Cassation Publication : b ECLI : ECLI:FR:CCASS:2023:SO00507

Synthèse de la décision

Question juridique

La signature d'une rupture conventionnelle après un licenciement verbal vaut-elle renonciation à ce licenciement et fait-elle courir le délai de prescription de douze mois pour contester la rupture ?

Principe retenu

Lorsque le contrat de travail a été rompu par l'exercice par l'une ou l'autre des parties de son droit de résiliation unilatérale, la signature postérieure d'une rupture conventionnelle vaut renonciation commune à la rupture précédemment intervenue.
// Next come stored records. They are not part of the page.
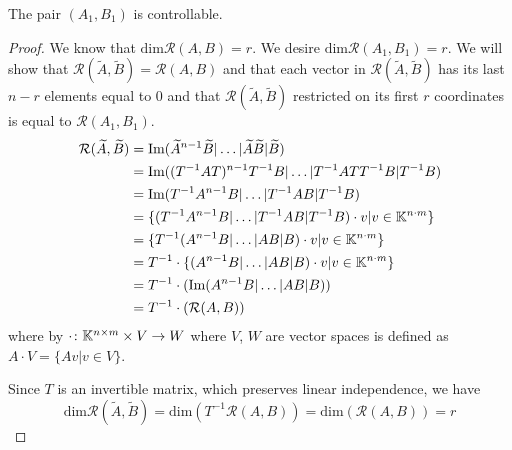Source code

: \begin{lemma}
	The pair $(A_1,B_1)$ is controllable.
\end{lemma}

\begin{proof}
	We know that $\text{dim}\mathcal{R}(A,B)=r$. We desire $\text{dim}\mathcal{R}(A_1,B_1)=r$. We will show that $\mathcal{R}(\widetilde{A},\widetilde{B})=\mathcal{R}(A,B)$ and that each vector in $\mathcal{R}(\widetilde{A},\widetilde{B})$ has its last $n-r$ elements equal to 0 and that $\mathcal{R}(\widetilde{A},\widetilde{B})$ restricted on its first $r$ coordinates is equal to $\mathcal{R}(A_1,B_1)$. 
	\begin{align*}
		\mathcal{R}(\widetilde{A},\widetilde{B})&=\text{Im}(\widetilde{A}^{n-1}\widetilde{B}|\ldots|\widetilde{A}\widetilde{B}|\widetilde{B}) \\
		&=\text{Im}((T^{-1}AT)^{n-1}T^{-1}B|\ldots|T^{-1}ATT^{-1}B|T^{-1}B) \\
		&=\text{Im}(T^{-1}A^{n-1}B|\ldots|T^{-1}AB|T^{-1}B) \\
		&=\{(T^{-1}A^{n-1}B|\ldots|T^{-1}AB|T^{-1}B)\cdot v | v \in \mathbb{K}^{n\cdot m}\} \\
		&=\{T^{-1}(A^{n-1}B|\ldots|AB|B)\cdot v | v \in \mathbb{K}^{n\cdot m}\} \\
		&=T^{-1}\cdot\{(A^{n-1}B|\ldots|AB|B)\cdot v | v \in \mathbb{K}^{n\cdot m}\} \\
		&=T^{-1}\cdot(\text{Im}(A^{n-1}B|\ldots|AB|B)) \\
		&=T^{-1}\cdot(\mathcal{R}(A,B))
	\end{align*}
	where by $\cdot\colon\mathbb{K}^{n\times m}\times V\rightarrow W$ where $V$, $W$ are vector spaces is defined as $A\cdot V=\{Av|v\in V\}$.

	Since $T$ is an invertible matrix, which preserves linear independence, we have $$\text{dim}\mathcal{R}(\widetilde{A},\widetilde{B})=\text{dim}(T^{-1}\mathcal{R}(A,B))=\text{dim}(\mathcal{R}(A,B))=r$$


\end{proof}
En application de l'article L. 1237-14, alinéa 4, du code du travail, le recours à l'encontre de la convention de rupture doit être formé, à peine d'irrecevabilité, avant l'expiration d'un délai de douze mois à compter de la date d'homologation de la convention.

Faits clés

  • Licenciement verbal antérieur invoqué par le salarié
  • Signature d'une rupture conventionnelle postérieure au licenciement verbal
  • La rupture conventionnelle n'a pas été remise en cause
  • Le salarié a contesté la rupture après l'expiration du délai de douze mois suivant l'homologation
  • L'arrêt de la cour d'appel a écarté la fin de non-recevoir tirée de la prescription

Articles cités

article L. 1237-14 du code du travail

Exposé du litige

Faits et procédure 1. Selon l'arrêt attaqué (Paris, 15 avril 2021), M. [L] a été engagé en qualité d'employé polyvalent le 7 juillet 2016 par la société Le We club. 2. A l'issue de deux entretiens des 17 et 24 mars 2017, les parties ont conclu une convention de rupture du contrat de travail, avec une date d'effet prévisible au 20 avril 2017. La Direccte a accusé réception de la demande d'homologation le 13 avril 2017. 3. Estimant avoir fait l'objet antérieurement d'un licenciement verbal, le salarié a saisi, le 20 juin 2018, la juridiction prud'homale de demandes relatives à l'exécution et à la rupture de son contrat de travail.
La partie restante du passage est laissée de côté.